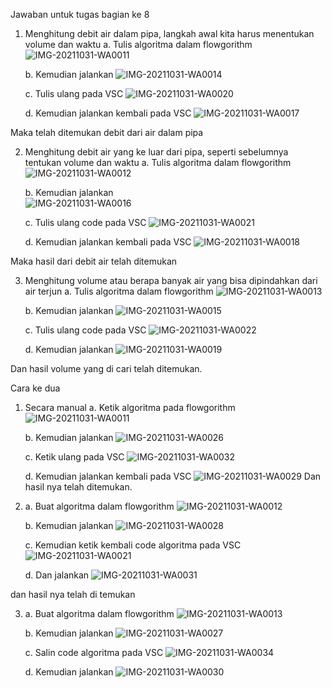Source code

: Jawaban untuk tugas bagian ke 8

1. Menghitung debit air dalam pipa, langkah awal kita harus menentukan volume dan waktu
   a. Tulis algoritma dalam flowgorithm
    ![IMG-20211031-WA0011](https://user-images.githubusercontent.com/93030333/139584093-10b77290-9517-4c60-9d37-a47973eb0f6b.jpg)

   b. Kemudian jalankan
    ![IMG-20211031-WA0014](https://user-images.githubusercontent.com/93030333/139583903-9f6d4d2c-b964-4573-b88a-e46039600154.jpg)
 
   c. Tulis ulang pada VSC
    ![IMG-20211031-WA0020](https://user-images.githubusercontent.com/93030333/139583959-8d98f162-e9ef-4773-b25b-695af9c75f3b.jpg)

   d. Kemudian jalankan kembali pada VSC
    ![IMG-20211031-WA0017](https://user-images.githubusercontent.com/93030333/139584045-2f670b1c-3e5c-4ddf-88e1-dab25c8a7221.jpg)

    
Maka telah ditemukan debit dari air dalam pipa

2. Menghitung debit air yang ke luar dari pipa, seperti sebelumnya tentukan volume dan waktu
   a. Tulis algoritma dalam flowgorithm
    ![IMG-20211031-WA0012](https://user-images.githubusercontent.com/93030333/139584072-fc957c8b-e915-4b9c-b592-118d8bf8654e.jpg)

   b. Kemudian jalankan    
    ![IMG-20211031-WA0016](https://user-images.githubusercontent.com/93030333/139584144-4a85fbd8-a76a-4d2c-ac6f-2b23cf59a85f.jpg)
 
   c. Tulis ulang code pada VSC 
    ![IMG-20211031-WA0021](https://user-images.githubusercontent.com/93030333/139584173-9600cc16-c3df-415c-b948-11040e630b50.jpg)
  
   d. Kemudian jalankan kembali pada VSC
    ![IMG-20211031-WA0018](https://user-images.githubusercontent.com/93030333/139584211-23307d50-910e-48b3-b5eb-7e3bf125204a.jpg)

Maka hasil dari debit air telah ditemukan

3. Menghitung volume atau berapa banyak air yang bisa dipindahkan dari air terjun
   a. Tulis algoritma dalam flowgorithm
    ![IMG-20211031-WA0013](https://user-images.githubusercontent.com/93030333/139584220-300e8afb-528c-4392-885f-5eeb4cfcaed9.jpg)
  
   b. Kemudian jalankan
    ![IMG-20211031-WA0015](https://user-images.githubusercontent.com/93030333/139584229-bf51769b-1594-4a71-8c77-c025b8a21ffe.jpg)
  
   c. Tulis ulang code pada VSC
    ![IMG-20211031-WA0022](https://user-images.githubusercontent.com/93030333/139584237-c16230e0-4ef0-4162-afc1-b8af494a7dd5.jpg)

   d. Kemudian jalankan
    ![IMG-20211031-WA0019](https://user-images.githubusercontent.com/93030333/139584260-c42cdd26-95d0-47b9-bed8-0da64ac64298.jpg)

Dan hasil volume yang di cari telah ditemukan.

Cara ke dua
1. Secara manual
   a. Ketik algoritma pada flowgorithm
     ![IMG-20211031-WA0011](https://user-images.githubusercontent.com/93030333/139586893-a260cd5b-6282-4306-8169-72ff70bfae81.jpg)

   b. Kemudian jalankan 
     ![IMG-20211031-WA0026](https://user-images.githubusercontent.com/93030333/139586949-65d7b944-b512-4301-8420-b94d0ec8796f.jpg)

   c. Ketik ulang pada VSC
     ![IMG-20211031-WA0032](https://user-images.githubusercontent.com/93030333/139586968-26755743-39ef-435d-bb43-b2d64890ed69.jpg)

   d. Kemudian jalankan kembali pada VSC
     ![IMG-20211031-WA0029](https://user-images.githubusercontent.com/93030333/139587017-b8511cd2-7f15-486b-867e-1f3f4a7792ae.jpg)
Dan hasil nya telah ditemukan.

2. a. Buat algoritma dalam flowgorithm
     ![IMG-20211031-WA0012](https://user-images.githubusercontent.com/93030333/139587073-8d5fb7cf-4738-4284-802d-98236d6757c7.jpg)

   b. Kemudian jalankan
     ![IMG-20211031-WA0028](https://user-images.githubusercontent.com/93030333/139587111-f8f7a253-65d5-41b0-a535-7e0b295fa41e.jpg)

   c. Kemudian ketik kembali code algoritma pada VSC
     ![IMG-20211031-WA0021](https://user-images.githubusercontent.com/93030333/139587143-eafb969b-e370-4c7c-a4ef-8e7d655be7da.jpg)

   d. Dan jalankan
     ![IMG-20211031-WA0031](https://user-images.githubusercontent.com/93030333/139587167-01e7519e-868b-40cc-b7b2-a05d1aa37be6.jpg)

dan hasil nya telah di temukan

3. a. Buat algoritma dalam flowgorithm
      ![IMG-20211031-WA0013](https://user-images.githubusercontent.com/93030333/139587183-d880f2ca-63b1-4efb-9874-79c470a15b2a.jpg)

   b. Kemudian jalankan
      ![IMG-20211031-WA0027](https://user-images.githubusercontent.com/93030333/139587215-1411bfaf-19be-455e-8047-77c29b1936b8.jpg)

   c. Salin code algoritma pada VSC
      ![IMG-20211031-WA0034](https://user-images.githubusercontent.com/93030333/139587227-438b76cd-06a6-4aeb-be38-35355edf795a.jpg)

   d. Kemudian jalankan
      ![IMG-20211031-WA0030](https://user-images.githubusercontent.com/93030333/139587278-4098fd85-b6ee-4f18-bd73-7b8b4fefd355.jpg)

┄┄┄┄┄┄┄┄┄┄

— EXERCISE DETAILS —
Would you copy every line of the entries in which "ulang" appears?

— RESPONSE —
   c. Tulis ulang pada VSC
   c. Tulis ulang code pada VSC 
   c. Tulis ulang code pada VSC
   c. Ketik ulang pada VSC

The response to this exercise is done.